The current Pulsar G10's are sooo slimline you barely know you're wearing them.


----------



## louiswu (May 16, 2009)

Kutusov said:


> woody77 said:
> 
> 
> > just looks better to me imho thay wear better than the small ones all the best woody77.
> ...


All the G10's are 36mm wide - it's the height that varies.

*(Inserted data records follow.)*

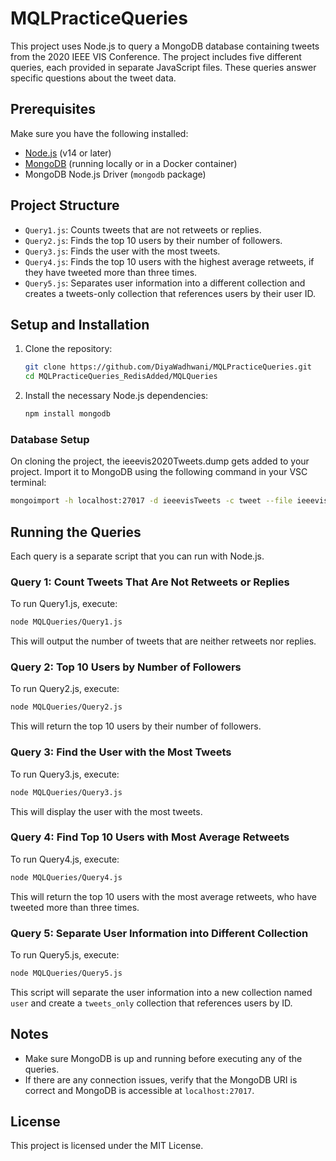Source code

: # MQLPracticeQueries

This project uses Node.js to query a MongoDB database containing tweets from the 2020 IEEE VIS Conference. The project includes five different queries, each provided in separate JavaScript files. These queries answer specific questions about the tweet data.

## Prerequisites

Make sure you have the following installed:

- [Node.js](https://nodejs.org/en/download/) (v14 or later)
- [MongoDB](https://www.mongodb.com/try/download/community) (running locally or in a Docker container)
- MongoDB Node.js Driver (`mongodb` package)

## Project Structure

- `Query1.js`: Counts tweets that are not retweets or replies.
- `Query2.js`: Finds the top 10 users by their number of followers.
- `Query3.js`: Finds the user with the most tweets.
- `Query4.js`: Finds the top 10 users with the highest average retweets, if they have tweeted more than three times.
- `Query5.js`: Separates user information into a different collection and creates a tweets-only collection that references users by their user ID.

## Setup and Installation

1. Clone the repository:

   ```sh
   git clone https://github.com/DiyaWadhwani/MQLPracticeQueries.git
   cd MQLPracticeQueries_RedisAdded/MQLQueries
   ```

2. Install the necessary Node.js dependencies:

   ```sh
   npm install mongodb
   ```

### Database Setup

On cloning the project, the ieeevis2020Tweets.dump gets added to your project.
Import it to MongoDB using the following command in your VSC terminal:

```sh
mongoimport -h localhost:27017 -d ieeevisTweets -c tweet --file ieeevis2020Tweets.dump
```

## Running the Queries

Each query is a separate script that you can run with Node.js.

### Query 1: Count Tweets That Are Not Retweets or Replies

To run Query1.js, execute:

```sh
node MQLQueries/Query1.js
```

This will output the number of tweets that are neither retweets nor replies.

### Query 2: Top 10 Users by Number of Followers

To run Query2.js, execute:

```sh
node MQLQueries/Query2.js
```

This will return the top 10 users by their number of followers.

### Query 3: Find the User with the Most Tweets

To run Query3.js, execute:

```sh
node MQLQueries/Query3.js
```

This will display the user with the most tweets.

### Query 4: Find Top 10 Users with Most Average Retweets

To run Query4.js, execute:

```sh
node MQLQueries/Query4.js
```

This will return the top 10 users with the most average retweets, who have tweeted more than three times.

### Query 5: Separate User Information into Different Collection

To run Query5.js, execute:

```sh
node MQLQueries/Query5.js
```

This script will separate the user information into a new collection named `user` and create a `tweets_only` collection that references users by ID.

## Notes

- Make sure MongoDB is up and running before executing any of the queries.
- If there are any connection issues, verify that the MongoDB URI is correct and MongoDB is accessible at `localhost:27017`.

## License

This project is licensed under the MIT License.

The fatboys are 13mm tall compared to the 10mm of the later model. The Pulsars are 7.5mm tall.


----------



## Kutusov (Apr 19, 2010)

louiswu said:


> All the G10's are 36mm wide - it's the height that varies.
> 
> The fatboys are 13mm tall compared to the 10mm of the later model. The Pulsars are 7.5mm tall.


Thanks!! :thumbsup:


----------



## woody77 (Jun 19, 2011)

hi a few more photos to show the size off them all the best woody77.


----------



## mrteatime (Oct 25, 2006)

whats the biggest size of these? and where can i get one from?  would prefer an issued


----------



## louiswu (May 16, 2009)

mrteatime said:


> whats the biggest size of these? and where can i get one from?  would prefer an issued


Far as i know they're all 36mm w/o crown, (38mm with) & 43-ish lug to lug.

The '80 - '82 models are the fatboys at 13mm high. They pop up in the sales forum here from time to time.

My Precista came from there. They're also on Fleabay pretty regularly, but be on the lookout for fakes & frankens.

There are several guides around on how to spot snide G10's. I'll see if i can locate any......


----------



## Monaco (Dec 1, 2011)

Just a gr8 grab n go watch with no absolutely no bling in sight.


----------